High traffic irq problem (no storm)



  • Hello Guys

    I have 2 servers  with pfSense 2.0.1 in routing mode (MASTER/SLAVE with carp)
    for about 50 servers, most of them are DNS server

    the traffic is 'very high'  about 50Mbit constant traffic (a lot of udp traffic)

    pfsense is  3GHz Xeon , 4 GB of ram (HP DL 360 server) carp (without state sync)

    each pfsense have 3 network cards (2 integrate broadcom gigabit (bge) and 1 pci intel (em))

    the bge0 is a WAN (public network)
    the bge1 have 20 VLANs (servers)
    em0 is a mng interface

    Yesterday  we had a peak of 70Mbit and pfsense  hang/freeze!
    in particular the percentage of irq went up around  to  50%

    vmstat -i
    interrupt total rate
    IRQ1: atkbd0 18 0
    IRQ14: ATA0 68 0
    irq16: uhci0 17 0
    irq23: ehci0 2 0
    irq24: 58807455 ciss0 4
    irq25: 1667747890 bge0 123
    irq26: 1694685519 bge1 125
    irq48: em0 777403204 57
    cpu0: timer 27034549131 2000
    Total 31233193304 2310

    polling/tco and some other advanced tunning options does not provide improvements

    How can I do to handling 100Mbit of real internet traffic? :)

    Thanks to anyone who can give me some hint



  • I suppose you have already looked at the NIC optimization page about MBUFs and queues and you have changed your bios so that its not doing plug and play aware?



  • @bsd3000:

    em0 is a mng interface

    mng = management?

    @bsd3000:

    Yesterday  we had a peak of 70Mbit and pfsense  hang/freeze!

    70Mbit (presumably 70Mbps) between WAN and servers? Reported by pfSense RRD graph, Traffic -> WAN? How long did the peak appear to last?

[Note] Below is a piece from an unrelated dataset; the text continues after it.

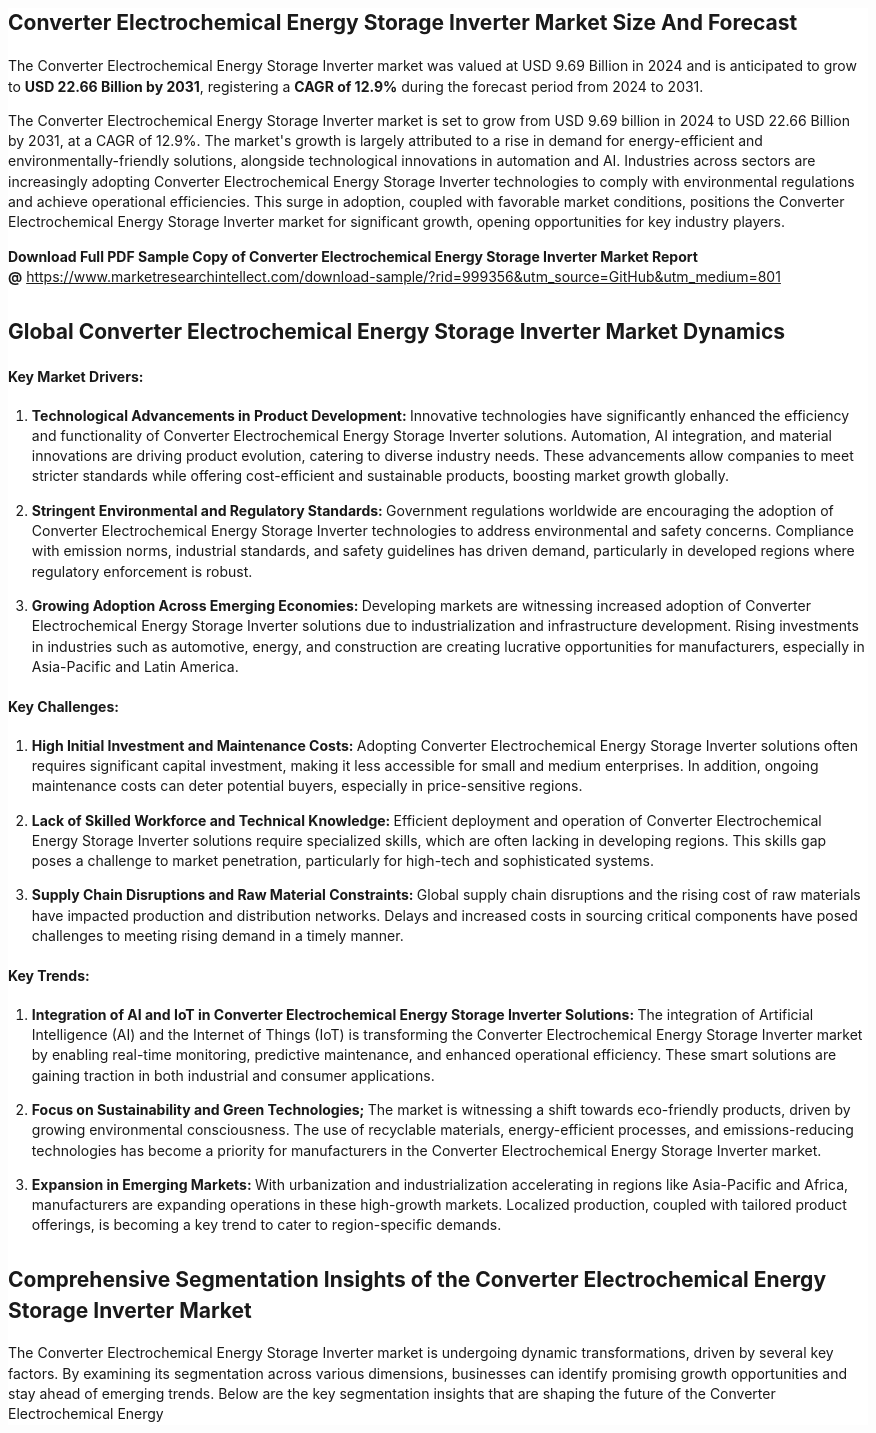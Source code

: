 <h2>Converter Electrochemical Energy Storage Inverter Market Size And Forecast</h2><p>The Converter Electrochemical Energy Storage Inverter market was valued at USD 9.69 Billion in 2024 and is anticipated to grow to <strong>USD 22.66 Billion by 2031</strong>, registering a <strong>CAGR of 12.9%</strong> during the forecast period from 2024 to 2031.</p><p>The Converter Electrochemical Energy Storage Inverter market is set to grow from USD 9.69 billion in 2024 to USD 22.66 Billion by 2031, at a CAGR of 12.9%. The market's growth is largely attributed to a rise in demand for energy-efficient and environmentally-friendly solutions, alongside technological innovations in automation and AI. Industries across sectors are increasingly adopting Converter Electrochemical Energy Storage Inverter technologies to comply with environmental regulations and achieve operational efficiencies. This surge in adoption, coupled with favorable market conditions, positions the Converter Electrochemical Energy Storage Inverter market for significant growth, opening opportunities for key industry players.</p><p><strong>Download Full PDF Sample Copy of Converter Electrochemical Energy Storage Inverter Market Report @</strong>&nbsp;<a href="https://www.marketresearchintellect.com/download-sample/?rid=999356&amp;utm_source=GitHub&amp;utm_medium=801">https://www.marketresearchintellect.com/download-sample/?rid=999356&amp;utm_source=GitHub&amp;utm_medium=801</a></p><h2>Global Converter Electrochemical Energy Storage Inverter Market Dynamics</h2><h4><strong>Key Market Drivers:</strong></h4><ol><li><p><strong>Technological Advancements in Product Development:&nbsp;</strong>Innovative technologies have significantly enhanced the efficiency and functionality of Converter Electrochemical Energy Storage Inverter solutions. Automation, AI integration, and material innovations are driving product evolution, catering to diverse industry needs. These advancements allow companies to meet stricter standards while offering cost-efficient and sustainable products, boosting market growth globally.</p></li><li><p><strong>Stringent Environmental and Regulatory Standards:&nbsp;</strong>Government regulations worldwide are encouraging the adoption of Converter Electrochemical Energy Storage Inverter technologies to address environmental and safety concerns. Compliance with emission norms, industrial standards, and safety guidelines has driven demand, particularly in developed regions where regulatory enforcement is robust.</p></li><li><p><strong>Growing Adoption Across Emerging Economies:&nbsp;</strong>Developing markets are witnessing increased adoption of Converter Electrochemical Energy Storage Inverter solutions due to industrialization and infrastructure development. Rising investments in industries such as automotive, energy, and construction are creating lucrative opportunities for manufacturers, especially in Asia-Pacific and Latin America.</p></li></ol><h4><strong>Key Challenges:</strong></h4><ol><li><p><strong>High Initial Investment and Maintenance Costs:&nbsp;</strong>Adopting Converter Electrochemical Energy Storage Inverter solutions often requires significant capital investment, making it less accessible for small and medium enterprises. In addition, ongoing maintenance costs can deter potential buyers, especially in price-sensitive regions.</p></li><li><p><strong>Lack of Skilled Workforce and Technical Knowledge:&nbsp;</strong>Efficient deployment and operation of Converter Electrochemical Energy Storage Inverter solutions require specialized skills, which are often lacking in developing regions. This skills gap poses a challenge to market penetration, particularly for high-tech and sophisticated systems.</p></li><li><p><strong>Supply Chain Disruptions and Raw Material Constraints:&nbsp;</strong>Global supply chain disruptions and the rising cost of raw materials have impacted production and distribution networks. Delays and increased costs in sourcing critical components have posed challenges to meeting rising demand in a timely manner.</p></li></ol><h4><strong>Key Trends:</strong></h4><ol><li><p><strong>Integration of AI and IoT in Converter Electrochemical Energy Storage Inverter Solutions:&nbsp;</strong>The integration of Artificial Intelligence (AI) and the Internet of Things (IoT) is transforming the Converter Electrochemical Energy Storage Inverter market by enabling real-time monitoring, predictive maintenance, and enhanced operational efficiency. These smart solutions are gaining traction in both industrial and consumer applications.</p></li><li><p><strong>Focus on Sustainability and Green Technologies;&nbsp;</strong>The market is witnessing a shift towards eco-friendly products, driven by growing environmental consciousness. The use of recyclable materials, energy-efficient processes, and emissions-reducing technologies has become a priority for manufacturers in the Converter Electrochemical Energy Storage Inverter market.</p></li><li><p><strong>Expansion in Emerging Markets:&nbsp;</strong>With urbanization and industrialization accelerating in regions like Asia-Pacific and Africa, manufacturers are expanding operations in these high-growth markets. Localized production, coupled with tailored product offerings, is becoming a key trend to cater to region-specific demands.</p></li></ol><div class="article-main__content" data-test-id="publishing-text-block"><h2>Comprehensive Segmentation Insights of the Converter Electrochemical Energy Storage Inverter Market</h2><p>The Converter Electrochemical Energy Storage Inverter market is undergoing dynamic transformations, driven by several key factors. By examining its segmentation across various dimensions, businesses can identify promising growth opportunities and stay ahead of emerging trends. Below are the key segmentation insights that are shaping the future of the Converter Electrochemical Energy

    what did you observe that you now describe as hang/freeze? GUI doesn't respond? ssh session stalls? console keyboard doesn't respond to Enter key? Console keyboard Caps Lock indicator doesn't change with presses of Caps Lock key? etc

    @bsd3000:

    in particular the percentage of irq went up around  to  50%

    as reported by top? If so, what was identified as major CPU user? (and if the system was truly "frozen" what would be reporting?)

    @bsd3000:

    vmstat -i
    interrupt total rate
    IRQ1: atkbd0 18 0
    IRQ14: ATA0 68 0
    irq16: uhci0 17 0
    irq23: ehci0 2 0
    irq24: 58807455 ciss0 4
    irq25: 1667747890 bge0 123
    irq26: 1694685519 bge1 125
    irq48: em0 777403204 57
    cpu0: timer 27034549131 2000
    Total 31233193304 2310

    These interrupt rates are not significant, but because they are averaged since boot time spikes won't show up here.

    @bsd3000:

    polling/tco and some other advanced tunning options does not provide improvements
    [/quotes]
    Improvements as in doesn't hang/freeze?

    @bsd3000:

    How can I do to handling 100Mbit of real internet traffic? :)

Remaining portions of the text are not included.